Give the number of lines below that contain the string "Google", and no other text.
_ _ _ _ _
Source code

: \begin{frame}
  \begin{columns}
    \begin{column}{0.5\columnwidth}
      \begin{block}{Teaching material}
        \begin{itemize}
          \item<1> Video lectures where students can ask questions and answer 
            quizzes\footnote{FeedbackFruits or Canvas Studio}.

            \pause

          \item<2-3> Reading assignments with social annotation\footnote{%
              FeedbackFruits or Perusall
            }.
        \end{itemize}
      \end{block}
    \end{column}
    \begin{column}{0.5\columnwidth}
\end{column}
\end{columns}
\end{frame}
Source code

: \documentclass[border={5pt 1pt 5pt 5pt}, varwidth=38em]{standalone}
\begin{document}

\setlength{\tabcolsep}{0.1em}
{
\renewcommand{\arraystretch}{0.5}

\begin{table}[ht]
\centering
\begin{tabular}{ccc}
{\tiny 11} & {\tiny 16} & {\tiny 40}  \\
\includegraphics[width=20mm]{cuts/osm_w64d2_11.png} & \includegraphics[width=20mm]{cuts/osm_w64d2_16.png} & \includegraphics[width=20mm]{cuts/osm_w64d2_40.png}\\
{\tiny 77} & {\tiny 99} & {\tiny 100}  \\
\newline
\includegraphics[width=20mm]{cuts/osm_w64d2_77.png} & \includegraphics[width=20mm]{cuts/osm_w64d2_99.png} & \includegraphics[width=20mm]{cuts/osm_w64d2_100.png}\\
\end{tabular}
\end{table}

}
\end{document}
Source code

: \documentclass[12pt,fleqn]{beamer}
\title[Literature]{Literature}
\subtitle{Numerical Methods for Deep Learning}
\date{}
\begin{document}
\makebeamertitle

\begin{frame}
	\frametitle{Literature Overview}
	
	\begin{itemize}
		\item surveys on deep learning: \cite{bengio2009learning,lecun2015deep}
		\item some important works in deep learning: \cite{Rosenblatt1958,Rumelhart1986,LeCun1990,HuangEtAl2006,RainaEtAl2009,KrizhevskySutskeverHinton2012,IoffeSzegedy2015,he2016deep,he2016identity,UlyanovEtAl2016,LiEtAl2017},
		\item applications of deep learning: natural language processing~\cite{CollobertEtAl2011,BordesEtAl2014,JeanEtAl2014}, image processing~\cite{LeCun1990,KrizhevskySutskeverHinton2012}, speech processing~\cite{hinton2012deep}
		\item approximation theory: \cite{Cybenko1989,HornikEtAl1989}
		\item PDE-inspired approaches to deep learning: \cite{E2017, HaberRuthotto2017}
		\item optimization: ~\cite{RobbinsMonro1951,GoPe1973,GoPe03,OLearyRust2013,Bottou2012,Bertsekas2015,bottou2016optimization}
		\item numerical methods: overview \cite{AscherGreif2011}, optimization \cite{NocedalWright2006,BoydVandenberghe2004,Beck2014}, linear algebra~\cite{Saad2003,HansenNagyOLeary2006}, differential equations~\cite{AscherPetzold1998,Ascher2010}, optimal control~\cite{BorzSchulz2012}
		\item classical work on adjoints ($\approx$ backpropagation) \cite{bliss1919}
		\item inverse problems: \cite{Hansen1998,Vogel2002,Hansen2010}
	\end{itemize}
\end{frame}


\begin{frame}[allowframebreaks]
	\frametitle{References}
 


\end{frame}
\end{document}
_ _ _ _ _
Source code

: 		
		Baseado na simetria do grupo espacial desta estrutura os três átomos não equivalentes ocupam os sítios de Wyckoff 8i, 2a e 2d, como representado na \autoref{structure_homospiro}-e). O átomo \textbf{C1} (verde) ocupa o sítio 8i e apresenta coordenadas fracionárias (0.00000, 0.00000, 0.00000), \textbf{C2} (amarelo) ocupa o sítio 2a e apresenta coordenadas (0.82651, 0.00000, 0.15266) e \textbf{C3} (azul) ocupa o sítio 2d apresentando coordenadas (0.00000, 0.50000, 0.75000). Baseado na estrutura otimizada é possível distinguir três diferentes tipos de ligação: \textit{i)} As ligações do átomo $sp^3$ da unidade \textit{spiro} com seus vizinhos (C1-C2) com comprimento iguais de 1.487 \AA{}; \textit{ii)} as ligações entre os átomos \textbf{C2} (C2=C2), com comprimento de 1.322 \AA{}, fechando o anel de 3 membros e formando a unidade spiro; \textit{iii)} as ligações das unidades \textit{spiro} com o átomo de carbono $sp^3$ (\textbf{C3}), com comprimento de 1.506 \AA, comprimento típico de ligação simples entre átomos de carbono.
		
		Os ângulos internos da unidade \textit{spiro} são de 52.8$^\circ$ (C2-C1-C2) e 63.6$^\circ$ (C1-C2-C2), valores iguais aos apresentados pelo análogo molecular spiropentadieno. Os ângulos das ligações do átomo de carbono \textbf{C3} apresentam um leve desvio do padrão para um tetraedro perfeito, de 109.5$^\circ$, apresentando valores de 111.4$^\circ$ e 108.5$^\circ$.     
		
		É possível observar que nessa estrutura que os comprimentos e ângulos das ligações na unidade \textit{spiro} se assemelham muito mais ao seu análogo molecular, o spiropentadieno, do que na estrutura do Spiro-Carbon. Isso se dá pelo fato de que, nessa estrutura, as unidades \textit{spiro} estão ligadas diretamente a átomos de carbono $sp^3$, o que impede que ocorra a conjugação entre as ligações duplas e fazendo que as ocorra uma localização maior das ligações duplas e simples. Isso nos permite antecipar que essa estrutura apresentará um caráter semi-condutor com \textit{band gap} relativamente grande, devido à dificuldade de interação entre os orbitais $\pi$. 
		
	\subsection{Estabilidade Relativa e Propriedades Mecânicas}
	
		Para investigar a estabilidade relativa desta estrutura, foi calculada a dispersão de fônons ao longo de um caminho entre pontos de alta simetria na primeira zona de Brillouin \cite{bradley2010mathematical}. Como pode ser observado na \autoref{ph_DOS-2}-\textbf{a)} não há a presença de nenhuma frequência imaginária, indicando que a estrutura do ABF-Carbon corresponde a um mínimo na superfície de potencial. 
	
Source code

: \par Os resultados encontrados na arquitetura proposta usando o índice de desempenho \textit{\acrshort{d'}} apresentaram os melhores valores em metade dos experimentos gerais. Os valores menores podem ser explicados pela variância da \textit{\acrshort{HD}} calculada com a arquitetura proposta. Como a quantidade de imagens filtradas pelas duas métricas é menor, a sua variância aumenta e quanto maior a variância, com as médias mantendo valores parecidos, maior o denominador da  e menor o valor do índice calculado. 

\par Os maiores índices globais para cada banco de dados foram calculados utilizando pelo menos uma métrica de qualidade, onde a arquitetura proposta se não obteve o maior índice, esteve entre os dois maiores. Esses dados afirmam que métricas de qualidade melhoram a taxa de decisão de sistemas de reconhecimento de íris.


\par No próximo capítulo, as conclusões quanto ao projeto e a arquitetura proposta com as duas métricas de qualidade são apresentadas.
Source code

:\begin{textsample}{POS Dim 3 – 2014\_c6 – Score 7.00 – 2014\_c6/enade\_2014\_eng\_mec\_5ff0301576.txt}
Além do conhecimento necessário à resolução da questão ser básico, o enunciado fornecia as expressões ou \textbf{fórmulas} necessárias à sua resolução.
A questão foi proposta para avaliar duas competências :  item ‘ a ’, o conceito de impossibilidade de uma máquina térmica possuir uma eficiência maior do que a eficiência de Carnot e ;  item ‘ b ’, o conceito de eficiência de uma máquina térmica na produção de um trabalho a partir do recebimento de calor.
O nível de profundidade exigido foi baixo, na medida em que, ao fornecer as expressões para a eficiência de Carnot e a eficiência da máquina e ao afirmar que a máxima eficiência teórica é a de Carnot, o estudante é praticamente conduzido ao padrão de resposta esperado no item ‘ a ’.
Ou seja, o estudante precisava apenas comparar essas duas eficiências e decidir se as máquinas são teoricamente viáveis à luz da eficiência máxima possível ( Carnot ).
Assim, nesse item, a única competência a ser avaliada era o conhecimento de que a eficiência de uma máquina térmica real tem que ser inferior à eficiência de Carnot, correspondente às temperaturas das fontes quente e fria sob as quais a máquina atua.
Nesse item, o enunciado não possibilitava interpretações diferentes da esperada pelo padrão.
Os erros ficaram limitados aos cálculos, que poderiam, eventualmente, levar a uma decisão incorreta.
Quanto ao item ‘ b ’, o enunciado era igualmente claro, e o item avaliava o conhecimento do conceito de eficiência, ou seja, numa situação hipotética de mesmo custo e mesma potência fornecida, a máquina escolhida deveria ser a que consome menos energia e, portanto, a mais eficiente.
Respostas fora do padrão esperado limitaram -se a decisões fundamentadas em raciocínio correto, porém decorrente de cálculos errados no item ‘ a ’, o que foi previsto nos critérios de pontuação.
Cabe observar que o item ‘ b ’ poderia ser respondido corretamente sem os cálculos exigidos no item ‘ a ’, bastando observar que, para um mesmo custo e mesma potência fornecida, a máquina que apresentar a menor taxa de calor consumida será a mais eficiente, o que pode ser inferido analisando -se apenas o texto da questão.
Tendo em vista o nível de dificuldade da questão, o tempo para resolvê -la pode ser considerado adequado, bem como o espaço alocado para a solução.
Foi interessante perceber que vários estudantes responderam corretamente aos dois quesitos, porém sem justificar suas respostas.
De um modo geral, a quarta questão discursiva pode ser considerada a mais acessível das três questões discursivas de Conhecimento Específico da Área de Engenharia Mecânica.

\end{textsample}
_ _ _ _ _
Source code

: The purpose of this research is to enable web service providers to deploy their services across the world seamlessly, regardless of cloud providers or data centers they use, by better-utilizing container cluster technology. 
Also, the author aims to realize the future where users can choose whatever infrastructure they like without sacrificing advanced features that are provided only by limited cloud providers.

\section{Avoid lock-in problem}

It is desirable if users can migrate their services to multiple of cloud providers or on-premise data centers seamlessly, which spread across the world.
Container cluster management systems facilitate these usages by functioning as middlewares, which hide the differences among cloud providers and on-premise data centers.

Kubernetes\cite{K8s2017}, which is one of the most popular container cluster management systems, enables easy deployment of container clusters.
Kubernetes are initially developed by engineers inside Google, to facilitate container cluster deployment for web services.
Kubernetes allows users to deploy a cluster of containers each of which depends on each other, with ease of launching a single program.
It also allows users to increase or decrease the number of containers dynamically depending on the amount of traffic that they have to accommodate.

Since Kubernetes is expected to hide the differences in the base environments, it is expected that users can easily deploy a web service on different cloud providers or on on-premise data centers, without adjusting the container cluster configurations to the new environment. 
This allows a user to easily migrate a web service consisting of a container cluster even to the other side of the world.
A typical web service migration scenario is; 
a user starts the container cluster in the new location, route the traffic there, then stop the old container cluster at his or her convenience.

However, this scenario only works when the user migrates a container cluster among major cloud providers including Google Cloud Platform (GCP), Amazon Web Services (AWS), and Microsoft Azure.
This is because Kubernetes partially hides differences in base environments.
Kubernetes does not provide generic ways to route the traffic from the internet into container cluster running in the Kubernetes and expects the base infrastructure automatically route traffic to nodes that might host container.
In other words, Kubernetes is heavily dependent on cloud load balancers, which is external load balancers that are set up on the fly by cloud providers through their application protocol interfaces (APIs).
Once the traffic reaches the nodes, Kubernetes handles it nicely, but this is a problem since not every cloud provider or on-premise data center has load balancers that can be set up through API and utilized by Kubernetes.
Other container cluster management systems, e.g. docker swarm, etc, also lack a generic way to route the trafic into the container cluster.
_ _ _ _ _
**Completed exercise:** 2